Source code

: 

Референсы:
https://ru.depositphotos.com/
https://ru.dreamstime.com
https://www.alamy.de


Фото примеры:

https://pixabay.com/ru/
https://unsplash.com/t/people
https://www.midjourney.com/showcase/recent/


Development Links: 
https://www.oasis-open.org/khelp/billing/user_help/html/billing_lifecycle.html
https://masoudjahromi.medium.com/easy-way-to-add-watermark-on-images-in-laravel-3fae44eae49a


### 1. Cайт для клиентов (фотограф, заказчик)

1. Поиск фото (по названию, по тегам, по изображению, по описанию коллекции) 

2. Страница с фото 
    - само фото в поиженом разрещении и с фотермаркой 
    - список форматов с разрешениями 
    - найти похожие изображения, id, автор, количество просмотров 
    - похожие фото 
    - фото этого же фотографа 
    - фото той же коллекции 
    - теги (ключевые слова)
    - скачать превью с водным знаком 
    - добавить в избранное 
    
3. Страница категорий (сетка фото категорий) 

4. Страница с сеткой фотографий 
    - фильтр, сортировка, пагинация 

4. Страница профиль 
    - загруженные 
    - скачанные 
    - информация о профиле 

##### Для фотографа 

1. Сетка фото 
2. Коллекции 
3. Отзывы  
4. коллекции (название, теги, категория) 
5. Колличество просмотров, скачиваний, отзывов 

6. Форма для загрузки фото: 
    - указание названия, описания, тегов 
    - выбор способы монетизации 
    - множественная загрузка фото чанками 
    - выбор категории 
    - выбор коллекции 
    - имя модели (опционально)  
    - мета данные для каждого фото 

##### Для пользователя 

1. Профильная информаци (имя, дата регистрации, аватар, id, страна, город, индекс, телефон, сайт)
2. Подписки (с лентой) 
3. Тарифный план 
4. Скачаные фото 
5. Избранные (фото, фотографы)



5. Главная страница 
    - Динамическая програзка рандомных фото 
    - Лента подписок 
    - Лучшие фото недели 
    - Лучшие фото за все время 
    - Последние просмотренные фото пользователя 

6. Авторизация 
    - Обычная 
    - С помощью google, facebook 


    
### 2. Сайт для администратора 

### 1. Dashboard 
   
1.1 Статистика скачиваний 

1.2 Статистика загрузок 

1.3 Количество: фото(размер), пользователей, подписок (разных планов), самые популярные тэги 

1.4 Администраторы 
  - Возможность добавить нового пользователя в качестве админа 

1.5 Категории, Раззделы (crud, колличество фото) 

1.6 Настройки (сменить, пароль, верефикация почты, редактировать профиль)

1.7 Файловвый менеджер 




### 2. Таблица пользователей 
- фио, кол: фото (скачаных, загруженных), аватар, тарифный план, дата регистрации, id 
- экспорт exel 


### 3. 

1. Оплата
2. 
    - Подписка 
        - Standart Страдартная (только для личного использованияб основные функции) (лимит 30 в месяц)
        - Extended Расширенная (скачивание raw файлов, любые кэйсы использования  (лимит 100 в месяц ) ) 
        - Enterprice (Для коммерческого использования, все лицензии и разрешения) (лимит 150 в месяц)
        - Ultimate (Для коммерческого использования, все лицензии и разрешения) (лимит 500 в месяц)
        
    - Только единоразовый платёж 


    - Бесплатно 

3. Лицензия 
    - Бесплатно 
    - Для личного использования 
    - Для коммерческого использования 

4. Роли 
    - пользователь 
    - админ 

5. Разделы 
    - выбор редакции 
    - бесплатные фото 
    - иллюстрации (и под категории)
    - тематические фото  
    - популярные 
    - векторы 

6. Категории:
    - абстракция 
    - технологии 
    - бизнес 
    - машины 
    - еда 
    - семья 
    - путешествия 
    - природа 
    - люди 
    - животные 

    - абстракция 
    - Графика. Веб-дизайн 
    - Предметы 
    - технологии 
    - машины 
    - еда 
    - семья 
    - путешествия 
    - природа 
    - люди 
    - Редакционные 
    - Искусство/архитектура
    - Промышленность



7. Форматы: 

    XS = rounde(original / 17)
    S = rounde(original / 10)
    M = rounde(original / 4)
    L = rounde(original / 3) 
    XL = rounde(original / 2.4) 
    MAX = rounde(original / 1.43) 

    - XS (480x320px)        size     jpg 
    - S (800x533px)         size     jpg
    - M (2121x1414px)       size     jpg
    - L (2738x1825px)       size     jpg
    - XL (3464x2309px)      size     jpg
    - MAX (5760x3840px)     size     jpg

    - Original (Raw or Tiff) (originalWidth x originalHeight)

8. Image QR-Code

§ §

Work order:
What is needed here is an exact reproduction of all the entries.

Answer section:
Source code

: 

Референсы:
https://ru.depositphotos.com/
https://ru.dreamstime.com
https://www.alamy.de


Фото примеры:

https://pixabay.com/ru/
https://unsplash.com/t/people
https://www.midjourney.com/showcase/recent/


Development Links: 
https://www.oasis-open.org/khelp/billing/user_help/html/billing_lifecycle.html
https://masoudjahromi.medium.com/easy-way-to-add-watermark-on-images-in-laravel-3fae44eae49a


### 1. Cайт для клиентов (фотограф, заказчик)

1. Поиск фото (по названию, по тегам, по изображению, по описанию коллекции) 

2. Страница с фото 
    - само фото в поиженом разрещении и с фотермаркой 
    - список форматов с разрешениями 
    - найти похожие изображения, id, автор, количество просмотров 
    - похожие фото 
    - фото этого же фотографа 
    - фото той же коллекции 
    - теги (ключевые слова)
    - скачать превью с водным знаком 
    - добавить в избранное 
    
3. Страница категорий (сетка фото категорий) 

4. Страница с сеткой фотографий 
    - фильтр, сортировка, пагинация 

4. Страница профиль 
    - загруженные 
    - скачанные 
    - информация о профиле 

##### Для фотографа 

1. Сетка фото 
2. Коллекции 
3. Отзывы  
4. коллекции (название, теги, категория) 
5. Колличество просмотров, скачиваний, отзывов 

6. Форма для загрузки фото: 
    - указание названия, описания, тегов 
    - выбор способы монетизации 
    - множественная загрузка фото чанками 
    - выбор категории 
    - выбор коллекции 
    - имя модели (опционально)  
    - мета данные для каждого фото 

##### Для пользователя 

1. Профильная информаци (имя, дата регистрации, аватар, id, страна, город, индекс, телефон, сайт)
2. Подписки (с лентой) 
3. Тарифный план 
4. Скачаные фото 
5. Избранные (фото, фотографы)



5. Главная страница 
    - Динамическая програзка рандомных фото 
    - Лента подписок 
    - Лучшие фото недели 
    - Лучшие фото за все время 
    - Последние просмотренные фото пользователя 

6. Авторизация 
    - Обычная 
    - С помощью google, facebook 


    
### 2. Сайт для администратора 

### 1. Dashboard 
   
1.1 Статистика скачиваний 

1.2 Статистика загрузок 

1.3 Количество: фото(размер), пользователей, подписок (разных планов), самые популярные тэги 

1.4 Администраторы 
  - Возможность добавить нового пользователя в качестве админа 

1.5 Категории, Раззделы (crud, колличество фото) 

1.6 Настройки (сменить, пароль, верефикация почты, редактировать профиль)

1.7 Файловвый менеджер 




### 2. Таблица пользователей 
- фио, кол: фото (скачаных, загруженных), аватар, тарифный план, дата регистрации, id 
- экспорт exel 


### 3. 

1. Оплата
2. 
    - Подписка 
        - Standart Страдартная (только для личного использованияб основные функции) (лимит 30 в месяц)
        - Extended Расширенная (скачивание raw файлов, любые кэйсы использования  (лимит 100 в месяц ) ) 
        - Enterprice (Для коммерческого использования, все лицензии и разрешения) (лимит 150 в месяц)
        - Ultimate (Для коммерческого использования, все лицензии и разрешения) (лимит 500 в месяц)
        
    - Только единоразовый платёж 


    - Бесплатно 

3. Лицензия 
    - Бесплатно 
    - Для личного использования 
    - Для коммерческого использования 

4. Роли 
    - пользователь 
    - админ 

5. Разделы 
    - выбор редакции 
    - бесплатные фото 
    - иллюстрации (и под категории)
    - тематические фото  
    - популярные 
    - векторы 

6. Категории:
    - абстракция 
    - технологии 
    - бизнес 
    - машины 
    - еда 
    - семья 
    - путешествия 
    - природа 
    - люди 
    - животные 

    - абстракция 
    - Графика. Веб-дизайн 
    - Предметы 
    - технологии 
    - машины 
    - еда 
    - семья 
    - путешествия 
    - природа 
    - люди 
    - Редакционные 
    - Искусство/архитектура
    - Промышленность



7. Форматы: 

    XS = rounde(original / 17)
    S = rounde(original / 10)
    M = rounde(original / 4)
    L = rounde(original / 3) 
    XL = rounde(original / 2.4) 
    MAX = rounde(original / 1.43) 

    - XS (480x320px)        size     jpg 
    - S (800x533px)         size     jpg
    - M (2121x1414px)       size     jpg
    - L (2738x1825px)       size     jpg
    - XL (3464x2309px)      size     jpg
    - MAX (5760x3840px)     size     jpg

    - Original (Raw or Tiff) (originalWidth x originalHeight)

8. Image QR-Code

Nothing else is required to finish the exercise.